*** Opening Available data ***

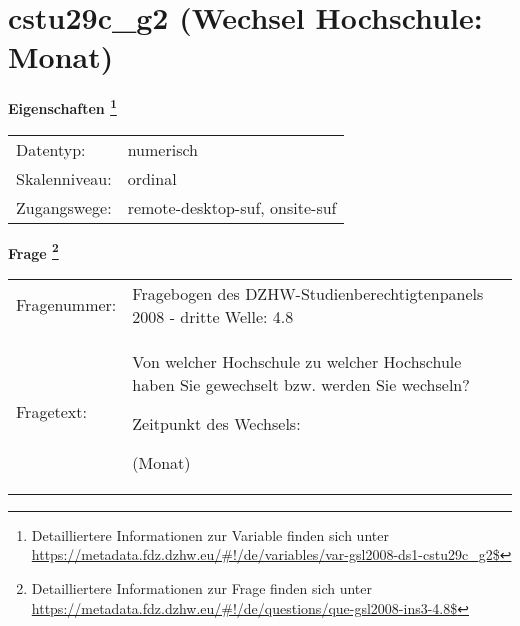 
    \setcounter{footnote}{0}

    \vspace*{-1.8cm}
	\section{cstu29c\_g2 (Wechsel Hochschule: Monat)}
	\label{section:cstu29c_g2}



    \vspace*{0.5cm}
    \noindent\textbf{Eigenschaften
	\footnote{Detailliertere Informationen zur Variable finden sich unter
		\url{https://metadata.fdz.dzhw.eu/\#!/de/variables/var-gsl2008-ds1-cstu29c_g2$}}}\\
	\begin{tabularx}{\hsize}{@{}lX}
	Datentyp: & numerisch \\
	Skalenniveau: & ordinal \\
	Zugangswege: &
	  remote-desktop-suf, 
	  onsite-suf
 \\
    \end{tabularx}



				\vspace*{0.5cm}
                \noindent\textbf{Frage
	                \footnote{Detailliertere Informationen zur Frage finden sich unter
		              \url{https://metadata.fdz.dzhw.eu/\#!/de/questions/que-gsl2008-ins3-4.8$}}}\\
				\begin{tabularx}{\hsize}{@{}lX}
					Fragenummer: &
					  Fragebogen des DZHW-Studienberechtigtenpanels 2008 - dritte Welle:
					  4.8
 \\
					Fragetext: & Von welcher Hochschule zu welcher Hochschule haben Sie gewechselt bzw. werden Sie wechseln?\par  Zeitpunkt des Wechsels:\par  (Monat) \\
				\end{tabularx}





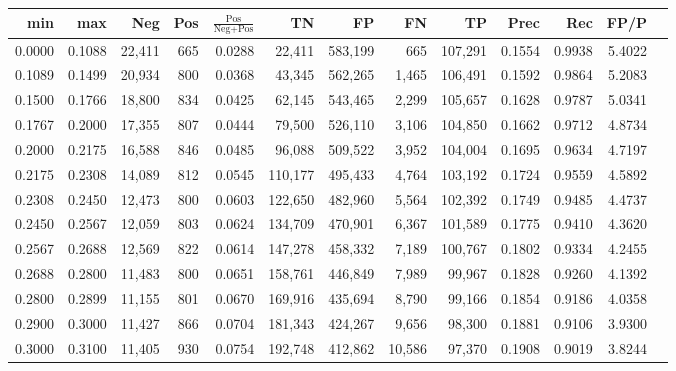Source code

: \begin{tabular}{rrrrrrrrrrrrr}
\toprule
   min &    max &    Neg &   Pos & $\frac{\text{Pos}}{\text{Neg}+\text{Pos}}$ &      TN &      FP &      FN &      TP &   Prec &    Rec &   FP/P \\
\midrule
0.0000 & 0.1088 & 22,411 &   665 &                                     0.0288 &  22,411 & 583,199 &     665 & 107,291 & 0.1554 & 0.9938 & 5.4022 \\
0.1089 & 0.1499 & 20,934 &   800 &                                     0.0368 &  43,345 & 562,265 &   1,465 & 106,491 & 0.1592 & 0.9864 & 5.2083 \\
0.1500 & 0.1766 & 18,800 &   834 &                                     0.0425 &  62,145 & 543,465 &   2,299 & 105,657 & 0.1628 & 0.9787 & 5.0341 \\
0.1767 & 0.2000 & 17,355 &   807 &                                     0.0444 &  79,500 & 526,110 &   3,106 & 104,850 & 0.1662 & 0.9712 & 4.8734 \\
0.2000 & 0.2175 & 16,588 &   846 &                                     0.0485 &  96,088 & 509,522 &   3,952 & 104,004 & 0.1695 & 0.9634 & 4.7197 \\
0.2175 & 0.2308 & 14,089 &   812 &                                     0.0545 & 110,177 & 495,433 &   4,764 & 103,192 & 0.1724 & 0.9559 & 4.5892 \\
0.2308 & 0.2450 & 12,473 &   800 &                                     0.0603 & 122,650 & 482,960 &   5,564 & 102,392 & 0.1749 & 0.9485 & 4.4737 \\
0.2450 & 0.2567 & 12,059 &   803 &                                     0.0624 & 134,709 & 470,901 &   6,367 & 101,589 & 0.1775 & 0.9410 & 4.3620 \\
0.2567 & 0.2688 & 12,569 &   822 &                                     0.0614 & 147,278 & 458,332 &   7,189 & 100,767 & 0.1802 & 0.9334 & 4.2455 \\
0.2688 & 0.2800 & 11,483 &   800 &                                     0.0651 & 158,761 & 446,849 &   7,989 &  99,967 & 0.1828 & 0.9260 & 4.1392 \\
0.2800 & 0.2899 & 11,155 &   801 &                                     0.0670 & 169,916 & 435,694 &   8,790 &  99,166 & 0.1854 & 0.9186 & 4.0358 \\
0.2900 & 0.3000 & 11,427 &   866 &                                     0.0704 & 181,343 & 424,267 &   9,656 &  98,300 & 0.1881 & 0.9106 & 3.9300 \\
0.3000 & 0.3100 & 11,405 &   930 &                                     0.0754 & 192,748 & 412,862 &  10,586 &  97,370 & 0.1908 & 0.9019 & 3.8244 \\

\end{tabular}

*** Closing Available data ***

The records above must all be output exactly. Omit the images.

» Finished exercise:
    \setcounter{footnote}{0}

    \vspace*{-1.8cm}
	\section{cstu29c\_g2 (Wechsel Hochschule: Monat)}
	\label{section:cstu29c_g2}



    \vspace*{0.5cm}
    \noindent\textbf{Eigenschaften
	\footnote{Detailliertere Informationen zur Variable finden sich unter
		\url{https://metadata.fdz.dzhw.eu/\#!/de/variables/var-gsl2008-ds1-cstu29c_g2$}}}\\
	\begin{tabularx}{\hsize}{@{}lX}
	Datentyp: & numerisch \\
	Skalenniveau: & ordinal \\
	Zugangswege: &
	  remote-desktop-suf, 
	  onsite-suf
 \\
    \end{tabularx}



				\vspace*{0.5cm}
                \noindent\textbf{Frage
	                \footnote{Detailliertere Informationen zur Frage finden sich unter
		              \url{https://metadata.fdz.dzhw.eu/\#!/de/questions/que-gsl2008-ins3-4.8$}}}\\
				\begin{tabularx}{\hsize}{@{}lX}
					Fragenummer: &
					  Fragebogen des DZHW-Studienberechtigtenpanels 2008 - dritte Welle:
					  4.8
 \\
					Fragetext: & Von welcher Hochschule zu welcher Hochschule haben Sie gewechselt bzw. werden Sie wechseln?\par  Zeitpunkt des Wechsels:\par  (Monat) \\
				\end{tabularx}





Source code

: \begin{tabular}{rrrrrrrrrrrrr}
\toprule
   min &    max &    Neg &   Pos & $\frac{\text{Pos}}{\text{Neg}+\text{Pos}}$ &      TN &      FP &      FN &      TP &   Prec &    Rec &   FP/P \\
\midrule
0.0000 & 0.1088 & 22,411 &   665 &                                     0.0288 &  22,411 & 583,199 &     665 & 107,291 & 0.1554 & 0.9938 & 5.4022 \\
0.1089 & 0.1499 & 20,934 &   800 &                                     0.0368 &  43,345 & 562,265 &   1,465 & 106,491 & 0.1592 & 0.9864 & 5.2083 \\
0.1500 & 0.1766 & 18,800 &   834 &                                     0.0425 &  62,145 & 543,465 &   2,299 & 105,657 & 0.1628 & 0.9787 & 5.0341 \\
0.1767 & 0.2000 & 17,355 &   807 &                                     0.0444 &  79,500 & 526,110 &   3,106 & 104,850 & 0.1662 & 0.9712 & 4.8734 \\
0.2000 & 0.2175 & 16,588 &   846 &                                     0.0485 &  96,088 & 509,522 &   3,952 & 104,004 & 0.1695 & 0.9634 & 4.7197 \\
0.2175 & 0.2308 & 14,089 &   812 &                                     0.0545 & 110,177 & 495,433 &   4,764 & 103,192 & 0.1724 & 0.9559 & 4.5892 \\
0.2308 & 0.2450 & 12,473 &   800 &                                     0.0603 & 122,650 & 482,960 &   5,564 & 102,392 & 0.1749 & 0.9485 & 4.4737 \\
0.2450 & 0.2567 & 12,059 &   803 &                                     0.0624 & 134,709 & 470,901 &   6,367 & 101,589 & 0.1775 & 0.9410 & 4.3620 \\
0.2567 & 0.2688 & 12,569 &   822 &                                     0.0614 & 147,278 & 458,332 &   7,189 & 100,767 & 0.1802 & 0.9334 & 4.2455 \\
0.2688 & 0.2800 & 11,483 &   800 &                                     0.0651 & 158,761 & 446,849 &   7,989 &  99,967 & 0.1828 & 0.9260 & 4.1392 \\
0.2800 & 0.2899 & 11,155 &   801 &                                     0.0670 & 169,916 & 435,694 &   8,790 &  99,166 & 0.1854 & 0.9186 & 4.0358 \\
0.2900 & 0.3000 & 11,427 &   866 &                                     0.0704 & 181,343 & 424,267 &   9,656 &  98,300 & 0.1881 & 0.9106 & 3.9300 \\
0.3000 & 0.3100 & 11,405 &   930 &                                     0.0754 & 192,748 & 412,862 &  10,586 &  97,370 & 0.1908 & 0.9019 & 3.8244 \\

\end{tabular}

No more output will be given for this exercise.